OERC in Action: Lina Osorio-Copete and Tian Lou and the Applied Data Analytics Training Program
October 9, 2020
Since 2019, the Ohio Education Research Center (OERC) has partnered with the Coleridge Initiative to host the Coleridge Initiative’s Applied Data Analytics Training program. The Applied Data Analytics Training program focuses on increasing public employees’ capacity to skillfully use workforce and postsecondary education administrative records, like those contained in the Ohio Longitudinal Data Archive, to solve public policy problems. The training program accomplishes this goal by assembling a diverse group of public agency personnel and data analysts and then teaching them how to apply data analytic techniques and tools to solve real problems with actual administrative data.
In the course of the partnership between the OERC and the Coleridge Initiative, several members of the OERC team have dedicated their time and expertise to administering the training programs. Two team members in particular have applied their coding skills, experience as data analysts, and subject matter expertise as instructors for classes delivered at OSU and in other states.

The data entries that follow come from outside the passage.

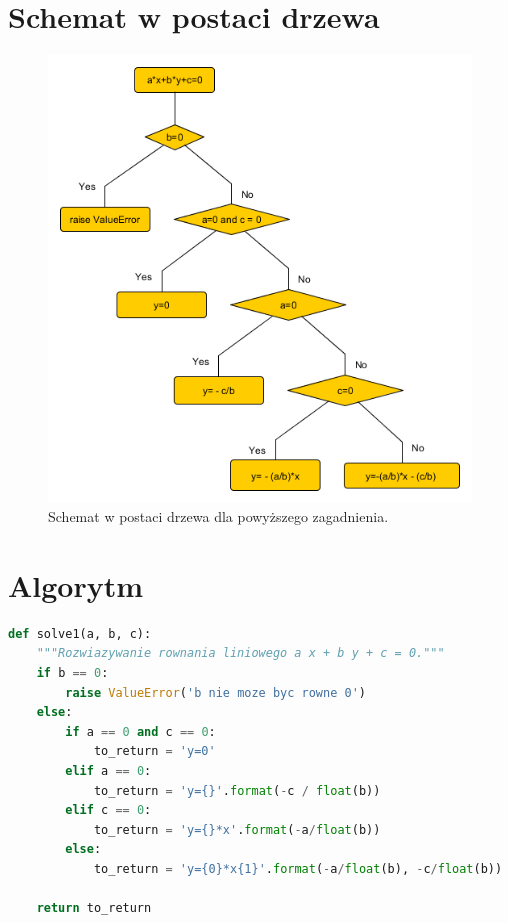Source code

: \documentclass[a4paper]{article}
\begin{document}
\section{Schemat w postaci drzewa}
\begin{figure}[H]
	\begin{center}
		\includegraphics[width=15cm]{tree_diagram.png}
		\caption{Schemat w postaci drzewa dla powyższego zagadnienia.}
	\end{center}	
\end{figure}
\newpage

\section{Algorytm}
\begin{lstlisting}[language=Python]
def solve1(a, b, c):
    """Rozwiazywanie rownania liniowego a x + b y + c = 0."""
    if b == 0:
        raise ValueError('b nie moze byc rowne 0')
    else:
        if a == 0 and c == 0:
            to_return = 'y=0'
        elif a == 0:
            to_return = 'y={}'.format(-c / float(b))
        elif c == 0:
            to_return = 'y={}*x'.format(-a/float(b))
        else:
            to_return = 'y={0}*x{1}'.format(-a/float(b), -c/float(b))

    return to_return
\end{lstlisting}
\end{document}
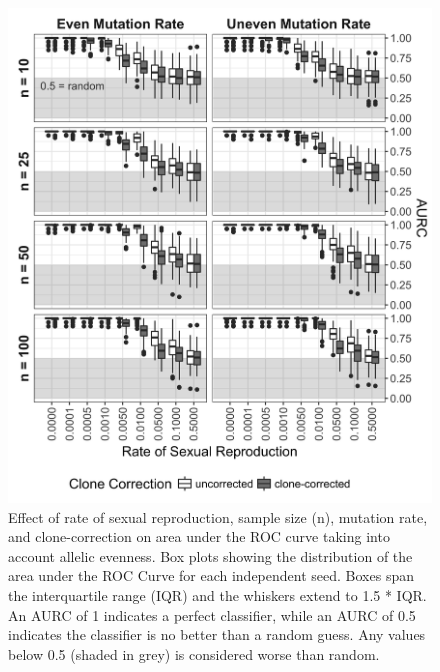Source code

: \documentclass[double,11pt]{beavtex}
\begin{document}
  \begin{figure}
  
  {\centering \includegraphics[width=0.8\linewidth]{figure/simulations/AURC_box_plot_ea} 
  
  }
  
  \caption[Effect of rate of sexual reproduction, sample size, mutation rate,
  and clone-correction on area under the ROC curve taking into account allelic
  evenness.]{Effect of rate of sexual reproduction, sample size (n), mutation rate,
  and clone-correction on area under the ROC curve taking into account allelic
  evenness. Box plots showing the distribution of the area under the ROC Curve for
  each independent seed. Boxes span the interquartile range (IQR) and the whiskers
  extend to 1.5 * IQR. An AURC of 1 indicates a perfect classifier, while an AURC
  of 0.5 indicates the classifier is no better than a random guess. Any values
  below 0.5 (shaded in grey) is considered worse than random.}\label{fig:sim2a}
  \end{figure}
  
\end{document}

Meet the OERC’s Lina Osorio-Copete and Tian Lou
Lina Osorio-Copete (pictured to the left above) is a research associate with the Ohio Education Research Center. She currently oversees research and data analyses using the Ohio Longitudinal Data Archive. She works at the intersection of urban policy, housing, and workforce development programs to support OERC partners' policy-making discussions. Before joining the OERC, Lina worked at the World Bank implementing financial modeling to support renewable energy projects, and as a graduate consultant applying life cycle analysis to quantify costs of pollution to the DCNR, an environmental agency located in the Pittsburgh area. Furthermore, she served as a senior adviser to the Colombian Ministry of Finance. Ms. Osorio-Copete earned her MS in Public Policy and Management from Carnegie Mellon University in 2018 and holds an MA in Economics from Universidad de Los Andes in Bogota, Colombia.
Tian Lou (pictured on the right above) is a Post Doctoral Scholar at the John Glenn College of Public Affairs and the Center for Human Resource Research at The Ohio State University. Tian is a labor economist and has been doing research on unemployment, job training and welfare programs, education, immigrants, and social networks.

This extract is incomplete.